The oversample of LDs also addresses the problem of dealing with a relatively small number of large and varied places of residence, boarding houses, and institutions (e.g., hospitals, orphanages, residential schools, and prisons). The dwellings also include workplace residences, such as logging and mining camps or shanties, for which the densities in some regions are quite high, especially in the early part of the twentieth century. The majority, but not all, of such dwellings are included in our generic category of LDs. Some are captured in the main sample, such as small hospitals, boarding schools or work camps. A complete national or regional analysis of institutions of a given type or of work camps will combine selections from the main sample with the oversamples, appropriately weighting the selections (see Weighting below).

Epsem samples of the national populations would result if the sampling fraction within the LDs was the same as for the rest of the sample, which would involve selecting 5, 4, or 3 percent of their inmate populations, depending on the year. This is not an optimal design, however. For example, in a 3 percent sample only one record would be selected for an institution with, say, just 35 or so residents, severely limiting substantive analysis. A preferred design is to take an oversample.

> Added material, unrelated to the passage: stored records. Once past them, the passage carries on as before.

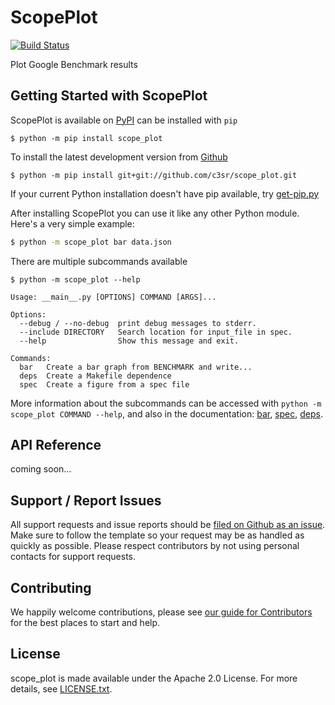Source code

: # ScopePlot

[![Build Status](https://travis-ci.com/c3sr/scope_plot.svg?branch=master)](https://travis-ci.com/c3sr/scope_plot)


Plot Google Benchmark results

## Getting Started with ScopePlot

ScopePlot is available on [PyPI](https://pypi.org/project/scope-plot/) can be installed with `pip`

    $ python -m pip install scope_plot

To install the latest development version from [Github](https://github.com/rai-project/scope_plot)

    $ python -m pip install git+git://github.com/c3sr/scope_plot.git

If your current Python installation doesn't have pip available, try [get-pip.py](bootstrap.pypa.io)

After installing ScopePlot you can use it like any other Python module.
Here's a very simple example:

```bash
$ python -m scope_plot bar data.json
```

There are multiple subcommands available

```
$ python -m scope_plot --help

Usage: __main__.py [OPTIONS] COMMAND [ARGS]...

Options:
  --debug / --no-debug  print debug messages to stderr.
  --include DIRECTORY   Search location for input_file in spec.
  --help                Show this message and exit.

Commands:
  bar   Create a bar graph from BENCHMARK and write...
  deps  Create a Makefile dependence
  spec  Create a figure from a spec file
```

More information about the subcommands can be accessed with `python -m scope_plot COMMAND --help`, and also in the documentation: [bar](docs/bar.md), [spec](docs/spec.md), [deps](docs/makefiles.md).

API Reference
-------------

coming soon...

Support / Report Issues
-----------------------

All support requests and issue reports should be
[filed on Github as an issue](https://github.com/rai-project/scope_plot/issues).
Make sure to follow the template so your request may be as handled as quickly as possible.
Please respect contributors by not using personal contacts for support requests.

Contributing
------------

We happily welcome contributions, please see [our guide for Contributors](CONTRIBUTORS.md) for the best places to start and help.

License
-------

scope_plot is made available under the Apache 2.0 License. For more details, see [LICENSE.txt](https://github.com/c3sr/scope_plot/blob/master/LICENSE.txt).
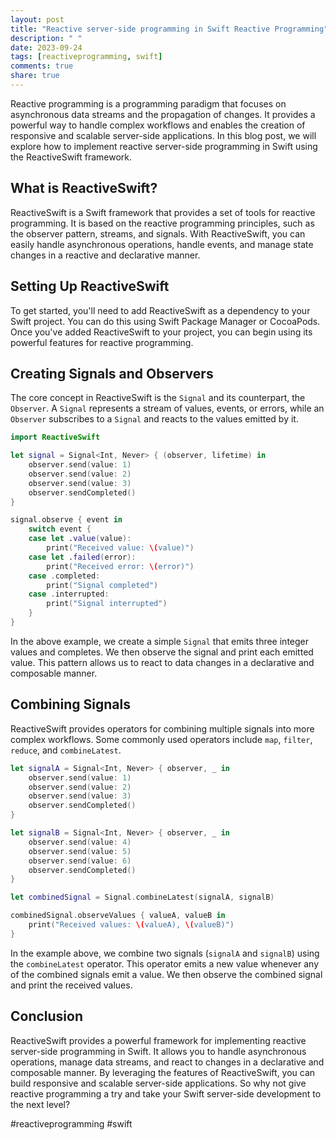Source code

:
 ```yaml
---
layout: post
title: "Reactive server-side programming in Swift Reactive Programming"
description: " "
date: 2023-09-24
tags: [reactiveprogramming, swift]
comments: true
share: true
---
```


Reactive programming is a programming paradigm that focuses on asynchronous data streams and the propagation of changes. It provides a powerful way to handle complex workflows and enables the creation of responsive and scalable server-side applications. In this blog post, we will explore how to implement reactive server-side programming in Swift using the ReactiveSwift framework.

## What is ReactiveSwift?

ReactiveSwift is a Swift framework that provides a set of tools for reactive programming. It is based on the reactive programming principles, such as the observer pattern, streams, and signals. With ReactiveSwift, you can easily handle asynchronous operations, handle events, and manage state changes in a reactive and declarative manner.

## Setting Up ReactiveSwift

To get started, you'll need to add ReactiveSwift as a dependency to your Swift project. You can do this using Swift Package Manager or CocoaPods. Once you've added ReactiveSwift to your project, you can begin using its powerful features for reactive programming.

## Creating Signals and Observers

The core concept in ReactiveSwift is the `Signal` and its counterpart, the `Observer`. A `Signal` represents a stream of values, events, or errors, while an `Observer` subscribes to a `Signal` and reacts to the values emitted by it.

```swift
import ReactiveSwift

let signal = Signal<Int, Never> { (observer, lifetime) in
    observer.send(value: 1)
    observer.send(value: 2)
    observer.send(value: 3)
    observer.sendCompleted()
}

signal.observe { event in
    switch event {
    case let .value(value):
        print("Received value: \(value)")
    case let .failed(error):
        print("Received error: \(error)")
    case .completed:
        print("Signal completed")
    case .interrupted:
        print("Signal interrupted")
    }
}
```

In the above example, we create a simple `Signal` that emits three integer values and completes. We then observe the signal and print each emitted value. This pattern allows us to react to data changes in a declarative and composable manner.

## Combining Signals

ReactiveSwift provides operators for combining multiple signals into more complex workflows. Some commonly used operators include `map`, `filter`, `reduce`, and `combineLatest`.

```swift
let signalA = Signal<Int, Never> { observer, _ in
    observer.send(value: 1)
    observer.send(value: 2)
    observer.send(value: 3)
    observer.sendCompleted()
}

let signalB = Signal<Int, Never> { observer, _ in
    observer.send(value: 4)
    observer.send(value: 5)
    observer.send(value: 6)
    observer.sendCompleted()
}

let combinedSignal = Signal.combineLatest(signalA, signalB)

combinedSignal.observeValues { valueA, valueB in
    print("Received values: \(valueA), \(valueB)")
}
```

In the example above, we combine two signals (`signalA` and `signalB`) using the `combineLatest` operator. This operator emits a new value whenever any of the combined signals emit a value. We then observe the combined signal and print the received values.

## Conclusion

ReactiveSwift provides a powerful framework for implementing reactive server-side programming in Swift. It allows you to handle asynchronous operations, manage data streams, and react to changes in a declarative and composable manner. By leveraging the features of ReactiveSwift, you can build responsive and scalable server-side applications. So why not give reactive programming a try and take your Swift server-side development to the next level?

#reactiveprogramming #swift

Two key purposes are served by our oversamples of LDs. First, as we just noted, LD residents are of considerable historical and analytic interest; sampling them with greater probability makes it possible to study them in greater detail than if they were sampled at the same rate as the rest of the population. Second, to the extent that the residents in LDs are unusual, oversampling them increases the precision of estimates of characteristics of the total population, even if that LD stratum is not large in comparison with the entire sample (Kish 1967, chap. 3).

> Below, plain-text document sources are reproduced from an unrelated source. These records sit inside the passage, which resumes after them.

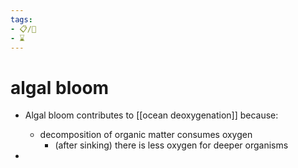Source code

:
 ```yaml
---
tags:
- 📋/🔑
- ⌛
---
```


# algal bloom

- Algal bloom contributes to [[ocean deoxygenation]] because:
	- decomposition of organic matter consumes oxygen
		- (after sinking) there is less oxygen for deeper organisms 

- 

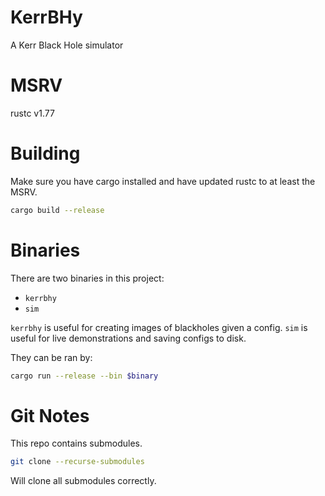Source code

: # KerrBHy

A Kerr Black Hole simulator

# MSRV

rustc v1.77

# Building

Make sure you have cargo installed and have updated rustc to at least the MSRV.

```sh
cargo build --release
```

# Binaries

There are two binaries in this project:
* `kerrbhy`
* `sim`

`kerrbhy` is useful for creating images of blackholes given a config.
`sim` is useful for live demonstrations and saving configs to disk.

They can be ran by:

```sh
cargo run --release --bin $binary
```

# Git Notes

This repo contains submodules.
```sh
git clone --recurse-submodules
```
Will clone all submodules correctly.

Our design accomplished the oversampling by simultaneously creating an inventory of all LDs and sampling within them, at the same time that we were identifying the main sample of dwellings with 30 or fewer residents. We employ a unique, dedicated software system (SPIDER) designed for the purpose and described in some detail elsewhere in this Guide (see the "CCRI Software" document in the Resources section of this guide). This procedure also alerts us to gaps in the records, illegibility, the inclusion of unexpected populations and other problems to be faced in the transcription of the sample records. Though still a daunting task, the unique software and the relatively small size of the Canadian population in these years makes it conceivable to undertake sample point selection in a series of integrated passes of the national census data, even as the population of the country grew substantially (the national population, which did not include Newfoundland until 1951, varied from about 7,200,000 in 1911 to 11,500,000 in 1941 and to slightly more than 14,000,000 in 1951).